Tony Vinson’s work helps us understand that violence is not only frequently experienced among economically and socially marginalised groups, such as people who are homeless and those residing in marginal housing, but also that the prevalence of violence is a social product mediated by disadvantage. William Julius Wilson’s brilliant work has shown how people’s behaviours are shaped by their environment – with these environments in turn structured through public policy decisions.
Violence can be a product of low collective efficacy, limited social controls, and a response to poverty and alienation. The sociological analysis of violence and its relationship to poverty is critical to understand homelessness and how policy ought to respond. The absence of affordable housing, together with the violence that women and children experience in marginal housing and homeless accommodation, are structural factors which help to explain why women endure violent relationships. An individual’s decision to not leave a violent environment is mediated by housing markets and public policy. Moreover, exposure to violence during childhood is a predictor of poor outcomes in adulthood, and children exposed to violence – and those perpetrating violence – are more likely to live in Australian suburbs that are structurally disadvantaged.

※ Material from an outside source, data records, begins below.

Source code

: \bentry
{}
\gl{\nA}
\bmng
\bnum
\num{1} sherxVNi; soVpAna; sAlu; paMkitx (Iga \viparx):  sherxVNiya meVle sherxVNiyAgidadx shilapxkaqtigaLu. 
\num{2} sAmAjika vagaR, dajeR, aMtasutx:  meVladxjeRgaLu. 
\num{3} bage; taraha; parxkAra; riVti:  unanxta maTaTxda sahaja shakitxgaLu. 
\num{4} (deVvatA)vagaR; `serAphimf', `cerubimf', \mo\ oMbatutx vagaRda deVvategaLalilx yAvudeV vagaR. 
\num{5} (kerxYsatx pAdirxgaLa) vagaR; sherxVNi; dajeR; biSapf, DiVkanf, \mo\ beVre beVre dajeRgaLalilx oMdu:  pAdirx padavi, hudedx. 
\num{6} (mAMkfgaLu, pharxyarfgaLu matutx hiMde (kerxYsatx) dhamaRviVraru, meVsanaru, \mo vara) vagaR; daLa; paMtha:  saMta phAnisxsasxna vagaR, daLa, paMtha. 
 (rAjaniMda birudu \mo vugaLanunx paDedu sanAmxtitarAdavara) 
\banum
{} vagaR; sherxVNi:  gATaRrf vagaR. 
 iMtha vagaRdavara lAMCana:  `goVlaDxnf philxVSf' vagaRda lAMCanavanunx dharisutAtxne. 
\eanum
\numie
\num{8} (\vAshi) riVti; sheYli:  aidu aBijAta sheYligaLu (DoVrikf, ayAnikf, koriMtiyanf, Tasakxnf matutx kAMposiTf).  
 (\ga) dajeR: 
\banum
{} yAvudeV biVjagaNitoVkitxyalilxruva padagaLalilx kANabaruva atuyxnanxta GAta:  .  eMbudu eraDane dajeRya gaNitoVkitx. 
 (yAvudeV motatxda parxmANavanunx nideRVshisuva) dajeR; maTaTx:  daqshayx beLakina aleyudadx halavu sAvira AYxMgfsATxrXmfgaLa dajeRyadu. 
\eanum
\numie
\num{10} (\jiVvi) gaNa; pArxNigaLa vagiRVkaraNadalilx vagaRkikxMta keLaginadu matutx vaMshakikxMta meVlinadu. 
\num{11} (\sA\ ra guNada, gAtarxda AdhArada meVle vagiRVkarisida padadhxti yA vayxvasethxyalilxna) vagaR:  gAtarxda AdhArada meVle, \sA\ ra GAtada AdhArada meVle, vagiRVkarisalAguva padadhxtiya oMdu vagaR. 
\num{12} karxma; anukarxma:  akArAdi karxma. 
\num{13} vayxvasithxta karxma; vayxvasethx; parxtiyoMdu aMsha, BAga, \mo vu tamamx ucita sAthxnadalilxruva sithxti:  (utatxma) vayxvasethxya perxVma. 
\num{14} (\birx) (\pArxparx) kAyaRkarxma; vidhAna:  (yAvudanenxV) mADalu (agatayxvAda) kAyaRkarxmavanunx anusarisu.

There are complex feedback loops that perpetuate violence, homelessness, and poverty.
Rather than gloss over the actions of those who are perpetrators and victims of violence (sometimes they are the same people), understanding the socially mediated nature of their actions opens up myriad opportunities for public policy intervention. Some public policy change is straightforward. Rather than build more shelters and refuges to temporarily accommodate the victims of violence, for example, models that keep women and children safe in housing, and if necessary, remove the perpetrator, constitute a more just response.
More fundamentally, however, we need to reject the culture of violence. Removing the perpetrator of violence is more just than removing the survivors, but either way the response does little to disrupt a disturbing national culture. Most people who become homeless in Australia were forced into homelessness, not primarily because of unemployment, dependence or even an absence of affordable housing, but rather because they were subject to violence. Addressing our culture of violence will reduce homelessness and break a perpetuating cycle that places future generations at a structural and frightening disadvantage.